Stored items
........
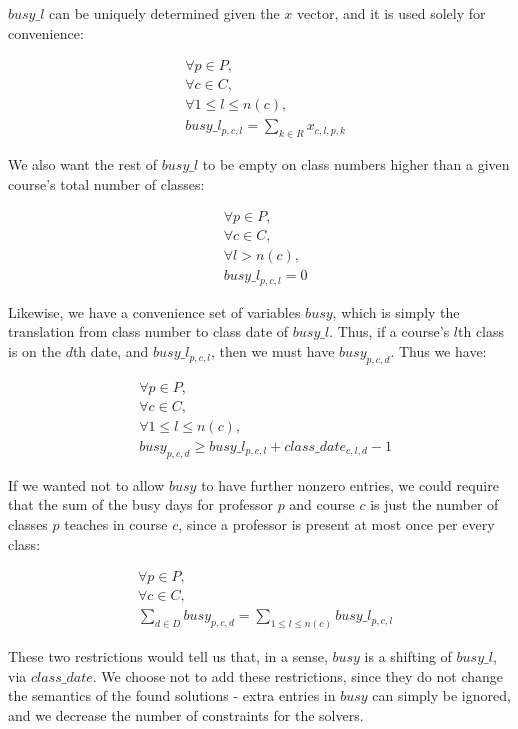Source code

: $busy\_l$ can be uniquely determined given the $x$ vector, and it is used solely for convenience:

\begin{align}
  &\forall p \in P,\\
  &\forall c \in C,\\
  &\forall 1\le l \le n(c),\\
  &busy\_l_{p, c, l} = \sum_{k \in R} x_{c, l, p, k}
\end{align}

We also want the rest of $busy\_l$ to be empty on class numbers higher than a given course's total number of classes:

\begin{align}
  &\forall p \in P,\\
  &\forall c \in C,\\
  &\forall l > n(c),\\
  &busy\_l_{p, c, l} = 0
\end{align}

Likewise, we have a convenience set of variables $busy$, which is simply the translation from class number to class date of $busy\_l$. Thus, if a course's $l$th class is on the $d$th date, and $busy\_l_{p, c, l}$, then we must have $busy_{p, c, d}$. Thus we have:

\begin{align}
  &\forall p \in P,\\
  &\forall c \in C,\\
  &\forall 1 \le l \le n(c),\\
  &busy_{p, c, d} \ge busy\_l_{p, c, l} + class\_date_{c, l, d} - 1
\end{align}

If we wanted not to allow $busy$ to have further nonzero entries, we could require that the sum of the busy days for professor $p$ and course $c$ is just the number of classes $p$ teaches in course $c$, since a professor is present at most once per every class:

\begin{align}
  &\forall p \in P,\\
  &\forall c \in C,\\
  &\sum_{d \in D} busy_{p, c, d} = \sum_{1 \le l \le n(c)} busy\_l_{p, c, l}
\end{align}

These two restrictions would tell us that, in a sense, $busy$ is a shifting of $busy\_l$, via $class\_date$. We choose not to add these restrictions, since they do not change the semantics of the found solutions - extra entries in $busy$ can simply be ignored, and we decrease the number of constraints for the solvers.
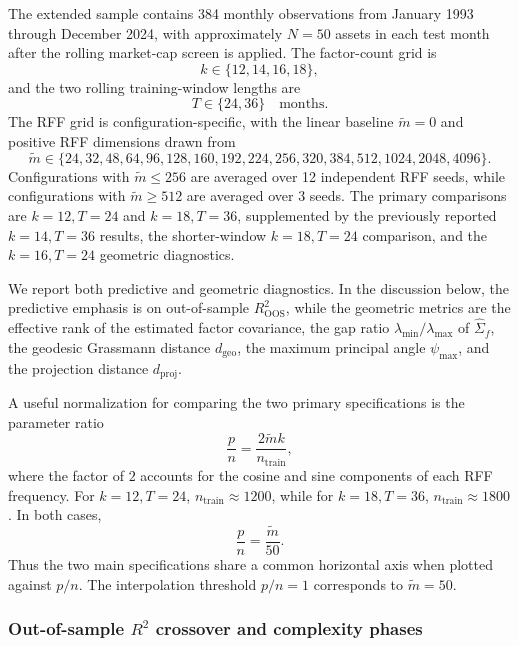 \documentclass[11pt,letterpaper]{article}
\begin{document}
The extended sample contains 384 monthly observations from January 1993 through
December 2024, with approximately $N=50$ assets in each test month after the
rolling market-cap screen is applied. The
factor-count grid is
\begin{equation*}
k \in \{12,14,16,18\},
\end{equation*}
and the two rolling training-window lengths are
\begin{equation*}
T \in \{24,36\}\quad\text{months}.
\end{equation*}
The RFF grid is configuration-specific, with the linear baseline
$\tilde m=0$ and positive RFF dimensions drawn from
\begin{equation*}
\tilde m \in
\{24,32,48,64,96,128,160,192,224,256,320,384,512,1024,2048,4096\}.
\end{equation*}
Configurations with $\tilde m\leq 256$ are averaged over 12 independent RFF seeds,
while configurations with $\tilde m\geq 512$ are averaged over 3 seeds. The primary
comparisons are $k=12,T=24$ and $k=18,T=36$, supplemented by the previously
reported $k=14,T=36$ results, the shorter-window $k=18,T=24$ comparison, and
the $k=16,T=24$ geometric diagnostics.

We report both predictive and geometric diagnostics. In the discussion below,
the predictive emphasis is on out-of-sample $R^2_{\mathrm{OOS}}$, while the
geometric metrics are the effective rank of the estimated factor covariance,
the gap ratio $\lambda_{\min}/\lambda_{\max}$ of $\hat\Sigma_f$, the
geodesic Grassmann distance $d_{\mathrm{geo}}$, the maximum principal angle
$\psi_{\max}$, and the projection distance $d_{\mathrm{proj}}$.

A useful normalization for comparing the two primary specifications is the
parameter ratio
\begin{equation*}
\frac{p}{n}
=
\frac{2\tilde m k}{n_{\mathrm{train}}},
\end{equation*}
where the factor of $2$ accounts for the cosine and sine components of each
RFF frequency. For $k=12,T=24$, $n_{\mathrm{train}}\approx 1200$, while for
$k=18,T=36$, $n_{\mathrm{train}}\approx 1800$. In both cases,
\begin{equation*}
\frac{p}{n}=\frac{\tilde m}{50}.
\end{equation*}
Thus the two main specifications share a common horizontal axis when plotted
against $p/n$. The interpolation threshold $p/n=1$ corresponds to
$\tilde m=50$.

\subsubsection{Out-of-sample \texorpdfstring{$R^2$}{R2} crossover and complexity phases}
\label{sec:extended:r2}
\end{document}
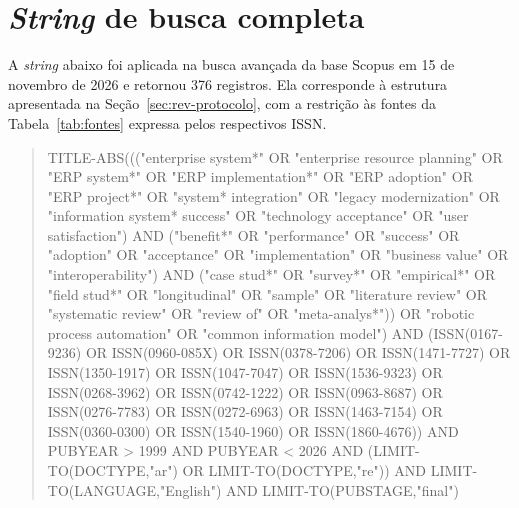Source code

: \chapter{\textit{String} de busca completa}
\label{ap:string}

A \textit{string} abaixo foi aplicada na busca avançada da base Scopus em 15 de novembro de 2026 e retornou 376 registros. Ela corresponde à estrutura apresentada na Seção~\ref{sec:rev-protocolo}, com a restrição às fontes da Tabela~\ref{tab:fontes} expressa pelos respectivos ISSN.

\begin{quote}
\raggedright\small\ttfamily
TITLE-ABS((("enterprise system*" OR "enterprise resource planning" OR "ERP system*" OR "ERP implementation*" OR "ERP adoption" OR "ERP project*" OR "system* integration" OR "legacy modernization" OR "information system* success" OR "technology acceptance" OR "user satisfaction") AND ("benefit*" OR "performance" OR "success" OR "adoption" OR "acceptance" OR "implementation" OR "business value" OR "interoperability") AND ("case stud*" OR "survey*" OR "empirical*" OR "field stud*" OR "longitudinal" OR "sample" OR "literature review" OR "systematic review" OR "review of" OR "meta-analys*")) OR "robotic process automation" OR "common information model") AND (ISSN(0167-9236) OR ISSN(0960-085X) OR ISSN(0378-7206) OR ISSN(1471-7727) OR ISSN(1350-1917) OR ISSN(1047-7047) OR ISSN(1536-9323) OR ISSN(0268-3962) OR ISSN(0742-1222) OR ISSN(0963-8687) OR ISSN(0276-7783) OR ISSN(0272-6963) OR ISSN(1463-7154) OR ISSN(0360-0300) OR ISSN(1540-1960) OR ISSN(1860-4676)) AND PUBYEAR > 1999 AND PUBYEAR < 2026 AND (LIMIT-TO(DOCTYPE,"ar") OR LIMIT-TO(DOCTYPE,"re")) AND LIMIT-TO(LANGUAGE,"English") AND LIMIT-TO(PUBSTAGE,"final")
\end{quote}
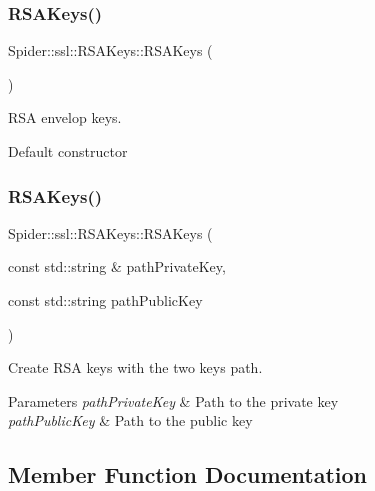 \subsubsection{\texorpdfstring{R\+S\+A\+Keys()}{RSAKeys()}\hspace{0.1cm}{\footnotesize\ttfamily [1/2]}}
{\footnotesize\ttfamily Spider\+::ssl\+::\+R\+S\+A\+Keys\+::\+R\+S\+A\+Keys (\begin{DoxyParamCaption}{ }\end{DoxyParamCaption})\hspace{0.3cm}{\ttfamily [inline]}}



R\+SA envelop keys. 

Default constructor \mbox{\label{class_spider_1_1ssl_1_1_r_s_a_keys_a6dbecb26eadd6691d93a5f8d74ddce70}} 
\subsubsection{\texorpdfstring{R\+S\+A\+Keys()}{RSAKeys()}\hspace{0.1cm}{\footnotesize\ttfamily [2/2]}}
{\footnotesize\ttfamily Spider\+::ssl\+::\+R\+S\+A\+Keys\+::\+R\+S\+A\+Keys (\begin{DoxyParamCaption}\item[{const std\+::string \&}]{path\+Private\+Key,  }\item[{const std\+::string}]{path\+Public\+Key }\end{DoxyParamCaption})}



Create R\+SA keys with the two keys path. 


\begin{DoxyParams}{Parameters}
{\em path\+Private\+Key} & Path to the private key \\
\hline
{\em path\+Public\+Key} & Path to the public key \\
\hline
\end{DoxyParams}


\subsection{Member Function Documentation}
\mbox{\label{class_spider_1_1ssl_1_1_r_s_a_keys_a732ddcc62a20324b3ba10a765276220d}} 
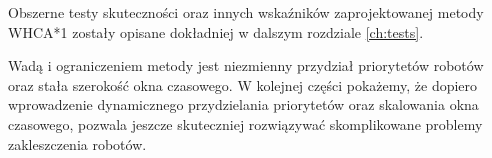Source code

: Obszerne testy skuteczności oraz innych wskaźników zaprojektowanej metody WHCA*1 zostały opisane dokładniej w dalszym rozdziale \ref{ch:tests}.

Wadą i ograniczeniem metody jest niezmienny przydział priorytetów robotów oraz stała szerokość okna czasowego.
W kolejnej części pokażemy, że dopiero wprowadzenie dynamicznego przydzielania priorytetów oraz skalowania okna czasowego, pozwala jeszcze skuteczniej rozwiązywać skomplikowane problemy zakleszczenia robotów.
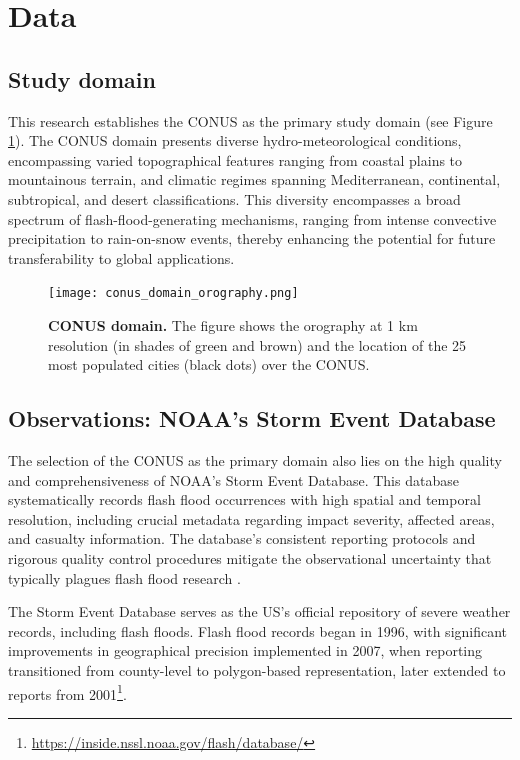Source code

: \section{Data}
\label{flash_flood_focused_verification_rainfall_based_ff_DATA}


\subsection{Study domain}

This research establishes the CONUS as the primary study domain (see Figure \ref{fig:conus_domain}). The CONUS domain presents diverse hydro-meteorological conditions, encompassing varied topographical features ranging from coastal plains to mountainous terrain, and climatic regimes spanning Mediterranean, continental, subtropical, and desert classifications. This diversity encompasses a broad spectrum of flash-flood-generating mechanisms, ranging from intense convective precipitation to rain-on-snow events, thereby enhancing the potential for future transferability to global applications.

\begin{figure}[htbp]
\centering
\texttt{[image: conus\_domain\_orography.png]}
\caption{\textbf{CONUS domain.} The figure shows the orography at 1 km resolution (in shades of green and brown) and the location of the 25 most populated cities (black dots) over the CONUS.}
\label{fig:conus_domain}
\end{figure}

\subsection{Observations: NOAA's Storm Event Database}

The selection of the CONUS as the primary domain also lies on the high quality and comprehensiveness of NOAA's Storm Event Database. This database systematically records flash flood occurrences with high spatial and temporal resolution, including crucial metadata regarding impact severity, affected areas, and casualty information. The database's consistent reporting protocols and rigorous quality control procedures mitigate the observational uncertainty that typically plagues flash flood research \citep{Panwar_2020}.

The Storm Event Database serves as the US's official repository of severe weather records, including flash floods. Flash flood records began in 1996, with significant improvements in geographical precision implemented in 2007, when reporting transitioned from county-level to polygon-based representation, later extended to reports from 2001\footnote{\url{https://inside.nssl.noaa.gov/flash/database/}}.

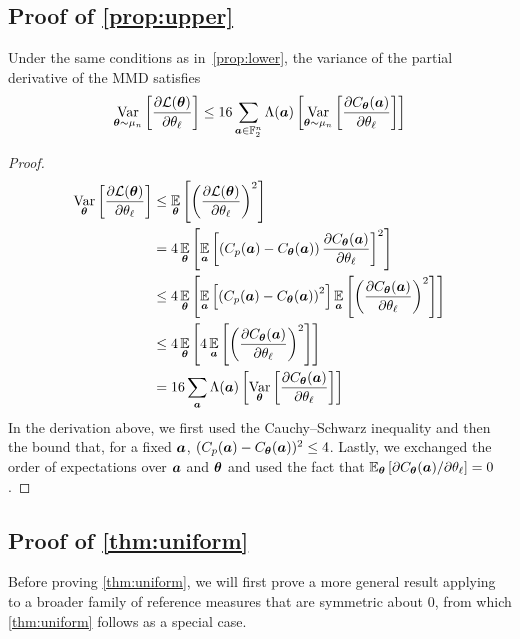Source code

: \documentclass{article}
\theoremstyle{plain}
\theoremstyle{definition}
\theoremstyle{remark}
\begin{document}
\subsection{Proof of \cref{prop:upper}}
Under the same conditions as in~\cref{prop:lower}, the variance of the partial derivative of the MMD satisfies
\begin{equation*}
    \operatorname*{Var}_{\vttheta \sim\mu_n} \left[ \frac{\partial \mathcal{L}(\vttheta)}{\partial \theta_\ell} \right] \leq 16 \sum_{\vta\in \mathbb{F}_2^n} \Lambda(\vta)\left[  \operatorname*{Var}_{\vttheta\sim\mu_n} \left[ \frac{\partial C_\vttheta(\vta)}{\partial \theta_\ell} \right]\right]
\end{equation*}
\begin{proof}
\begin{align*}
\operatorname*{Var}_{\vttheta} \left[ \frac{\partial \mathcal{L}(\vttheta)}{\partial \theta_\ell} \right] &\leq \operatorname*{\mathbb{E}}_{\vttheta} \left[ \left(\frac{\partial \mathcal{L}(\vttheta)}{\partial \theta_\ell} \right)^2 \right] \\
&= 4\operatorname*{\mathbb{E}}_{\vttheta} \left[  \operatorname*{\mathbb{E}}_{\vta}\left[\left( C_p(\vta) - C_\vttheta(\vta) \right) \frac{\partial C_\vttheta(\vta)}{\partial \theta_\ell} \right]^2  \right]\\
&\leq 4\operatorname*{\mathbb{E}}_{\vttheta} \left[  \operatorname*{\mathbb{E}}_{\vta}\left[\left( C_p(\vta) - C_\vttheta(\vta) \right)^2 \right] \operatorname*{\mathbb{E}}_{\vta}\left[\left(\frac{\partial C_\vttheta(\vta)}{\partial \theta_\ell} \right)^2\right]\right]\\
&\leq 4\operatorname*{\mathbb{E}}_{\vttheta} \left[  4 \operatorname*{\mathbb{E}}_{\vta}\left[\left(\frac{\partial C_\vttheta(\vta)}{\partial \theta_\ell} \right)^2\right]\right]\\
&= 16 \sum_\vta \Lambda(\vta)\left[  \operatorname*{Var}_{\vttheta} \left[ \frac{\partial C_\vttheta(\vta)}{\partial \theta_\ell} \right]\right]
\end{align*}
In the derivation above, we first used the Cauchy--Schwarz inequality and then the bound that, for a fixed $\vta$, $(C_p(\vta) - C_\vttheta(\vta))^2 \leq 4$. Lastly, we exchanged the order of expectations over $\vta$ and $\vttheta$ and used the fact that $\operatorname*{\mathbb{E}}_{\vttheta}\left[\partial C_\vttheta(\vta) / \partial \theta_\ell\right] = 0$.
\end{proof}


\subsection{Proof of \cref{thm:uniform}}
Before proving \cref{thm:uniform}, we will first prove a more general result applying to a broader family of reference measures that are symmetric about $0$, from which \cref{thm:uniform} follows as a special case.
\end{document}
........
Given the records above, restate word for word only the lines starting at the one with "comparisons are $k=12,T=24$" and ending at the one with "the predictive emphasis".

Answer to the problem =
comparisons are $k=12,T=24$ and $k=18,T=36$, supplemented by the previously
reported $k=14,T=36$ results, the shorter-window $k=18,T=24$ comparison, and
the $k=16,T=24$ geometric diagnostics.

We report both predictive and geometric diagnostics. In the discussion below,
the predictive emphasis is on out-of-sample $R^2_{\mathrm{OOS}}$, while the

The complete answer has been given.